### [TASK OBJECTIVE]
Verbatim repeat, images excluded. Give each entry again as written.

- Opening Delimiter -

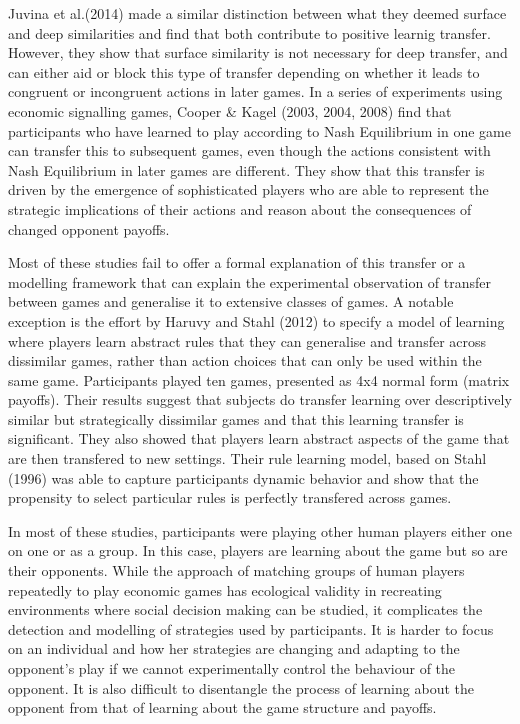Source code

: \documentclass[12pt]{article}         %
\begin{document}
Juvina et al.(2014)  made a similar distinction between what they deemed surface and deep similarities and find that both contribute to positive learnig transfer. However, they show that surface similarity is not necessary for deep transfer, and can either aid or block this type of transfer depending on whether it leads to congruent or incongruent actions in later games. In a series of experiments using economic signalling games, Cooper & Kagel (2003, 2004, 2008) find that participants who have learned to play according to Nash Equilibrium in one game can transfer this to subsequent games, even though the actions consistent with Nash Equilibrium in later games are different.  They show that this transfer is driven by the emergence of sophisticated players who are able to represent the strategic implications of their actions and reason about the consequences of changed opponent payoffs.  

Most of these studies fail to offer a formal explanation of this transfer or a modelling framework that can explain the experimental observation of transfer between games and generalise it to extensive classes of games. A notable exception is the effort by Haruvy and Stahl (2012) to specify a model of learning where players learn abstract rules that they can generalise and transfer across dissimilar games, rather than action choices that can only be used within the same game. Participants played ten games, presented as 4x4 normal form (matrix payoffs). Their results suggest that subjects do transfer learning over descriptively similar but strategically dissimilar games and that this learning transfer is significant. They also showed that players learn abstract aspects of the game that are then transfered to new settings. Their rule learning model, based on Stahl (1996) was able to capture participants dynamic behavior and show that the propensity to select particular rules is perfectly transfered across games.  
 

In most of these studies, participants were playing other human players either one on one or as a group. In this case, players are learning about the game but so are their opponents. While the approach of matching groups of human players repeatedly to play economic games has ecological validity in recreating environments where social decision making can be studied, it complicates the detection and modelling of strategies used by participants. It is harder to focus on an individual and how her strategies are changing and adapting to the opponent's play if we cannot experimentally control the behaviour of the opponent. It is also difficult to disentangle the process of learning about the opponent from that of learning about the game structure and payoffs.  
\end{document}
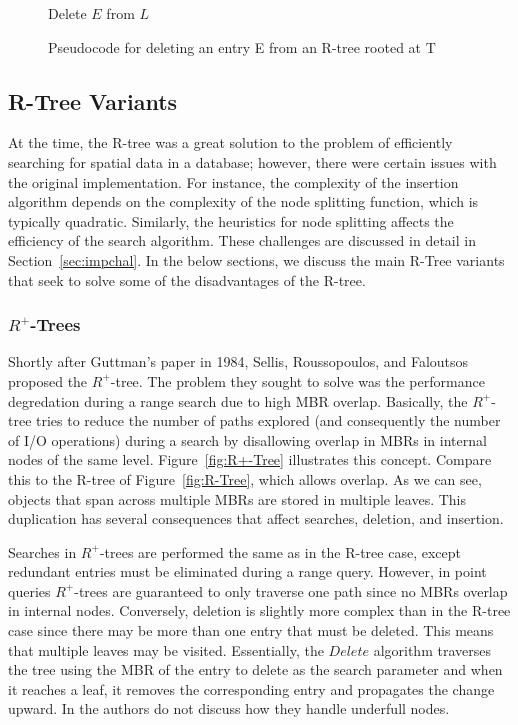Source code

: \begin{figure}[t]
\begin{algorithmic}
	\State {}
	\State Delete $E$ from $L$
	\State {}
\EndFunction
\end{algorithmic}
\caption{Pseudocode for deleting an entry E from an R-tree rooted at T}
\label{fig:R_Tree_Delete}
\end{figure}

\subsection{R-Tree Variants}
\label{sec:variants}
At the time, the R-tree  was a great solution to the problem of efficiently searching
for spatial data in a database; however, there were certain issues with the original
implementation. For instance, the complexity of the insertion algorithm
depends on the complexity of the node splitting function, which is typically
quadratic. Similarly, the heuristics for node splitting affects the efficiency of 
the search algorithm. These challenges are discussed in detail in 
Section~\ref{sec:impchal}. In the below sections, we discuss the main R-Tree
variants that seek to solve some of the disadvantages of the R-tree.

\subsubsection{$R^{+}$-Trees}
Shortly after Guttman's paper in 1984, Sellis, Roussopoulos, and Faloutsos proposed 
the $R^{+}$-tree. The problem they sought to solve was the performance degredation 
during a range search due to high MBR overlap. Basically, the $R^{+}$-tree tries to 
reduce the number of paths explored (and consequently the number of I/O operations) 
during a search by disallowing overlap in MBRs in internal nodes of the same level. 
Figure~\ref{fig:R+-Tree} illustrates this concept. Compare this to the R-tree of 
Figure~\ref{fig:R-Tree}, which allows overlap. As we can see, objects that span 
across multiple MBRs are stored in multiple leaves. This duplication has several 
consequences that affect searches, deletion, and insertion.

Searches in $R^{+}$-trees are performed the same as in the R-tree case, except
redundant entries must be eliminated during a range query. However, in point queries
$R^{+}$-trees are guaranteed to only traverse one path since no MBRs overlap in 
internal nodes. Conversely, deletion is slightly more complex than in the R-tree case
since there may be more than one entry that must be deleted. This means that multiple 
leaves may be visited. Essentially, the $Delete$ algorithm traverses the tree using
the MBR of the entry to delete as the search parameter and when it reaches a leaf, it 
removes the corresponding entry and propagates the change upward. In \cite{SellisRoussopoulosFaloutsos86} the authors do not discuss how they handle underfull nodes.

- Closing Delimiter -

### [RESULT]
Source code

: \documentclass[12pt]{article}         %
\begin{document}
Juvina et al.(2014)  made a similar distinction between what they deemed surface and deep similarities and find that both contribute to positive learnig transfer. However, they show that surface similarity is not necessary for deep transfer, and can either aid or block this type of transfer depending on whether it leads to congruent or incongruent actions in later games. In a series of experiments using economic signalling games, Cooper & Kagel (2003, 2004, 2008) find that participants who have learned to play according to Nash Equilibrium in one game can transfer this to subsequent games, even though the actions consistent with Nash Equilibrium in later games are different.  They show that this transfer is driven by the emergence of sophisticated players who are able to represent the strategic implications of their actions and reason about the consequences of changed opponent payoffs.  

Most of these studies fail to offer a formal explanation of this transfer or a modelling framework that can explain the experimental observation of transfer between games and generalise it to extensive classes of games. A notable exception is the effort by Haruvy and Stahl (2012) to specify a model of learning where players learn abstract rules that they can generalise and transfer across dissimilar games, rather than action choices that can only be used within the same game. Participants played ten games, presented as 4x4 normal form (matrix payoffs). Their results suggest that subjects do transfer learning over descriptively similar but strategically dissimilar games and that this learning transfer is significant. They also showed that players learn abstract aspects of the game that are then transfered to new settings. Their rule learning model, based on Stahl (1996) was able to capture participants dynamic behavior and show that the propensity to select particular rules is perfectly transfered across games.  
 

In most of these studies, participants were playing other human players either one on one or as a group. In this case, players are learning about the game but so are their opponents. While the approach of matching groups of human players repeatedly to play economic games has ecological validity in recreating environments where social decision making can be studied, it complicates the detection and modelling of strategies used by participants. It is harder to focus on an individual and how her strategies are changing and adapting to the opponent's play if we cannot experimentally control the behaviour of the opponent. It is also difficult to disentangle the process of learning about the opponent from that of learning about the game structure and payoffs.  
\end{document}
Source code

: \begin{figure}[t]
\begin{algorithmic}
	\State {}
	\State Delete $E$ from $L$
	\State {}
\EndFunction
\end{algorithmic}
\caption{Pseudocode for deleting an entry E from an R-tree rooted at T}
\label{fig:R_Tree_Delete}
\end{figure}

\subsection{R-Tree Variants}
\label{sec:variants}
At the time, the R-tree  was a great solution to the problem of efficiently searching
for spatial data in a database; however, there were certain issues with the original
implementation. For instance, the complexity of the insertion algorithm
depends on the complexity of the node splitting function, which is typically
quadratic. Similarly, the heuristics for node splitting affects the efficiency of 
the search algorithm. These challenges are discussed in detail in 
Section~\ref{sec:impchal}. In the below sections, we discuss the main R-Tree
variants that seek to solve some of the disadvantages of the R-tree.

\subsubsection{$R^{+}$-Trees}
Shortly after Guttman's paper in 1984, Sellis, Roussopoulos, and Faloutsos proposed 
the $R^{+}$-tree. The problem they sought to solve was the performance degredation 
during a range search due to high MBR overlap. Basically, the $R^{+}$-tree tries to 
reduce the number of paths explored (and consequently the number of I/O operations) 
during a search by disallowing overlap in MBRs in internal nodes of the same level. 
Figure~\ref{fig:R+-Tree} illustrates this concept. Compare this to the R-tree of 
Figure~\ref{fig:R-Tree}, which allows overlap. As we can see, objects that span 
across multiple MBRs are stored in multiple leaves. This duplication has several 
consequences that affect searches, deletion, and insertion.

Searches in $R^{+}$-trees are performed the same as in the R-tree case, except
redundant entries must be eliminated during a range query. However, in point queries
$R^{+}$-trees are guaranteed to only traverse one path since no MBRs overlap in 
internal nodes. Conversely, deletion is slightly more complex than in the R-tree case
since there may be more than one entry that must be deleted. This means that multiple 
leaves may be visited. Essentially, the $Delete$ algorithm traverses the tree using
the MBR of the entry to delete as the search parameter and when it reaches a leaf, it 
removes the corresponding entry and propagates the change upward. In \cite{SellisRoussopoulosFaloutsos86} the authors do not discuss how they handle underfull nodes.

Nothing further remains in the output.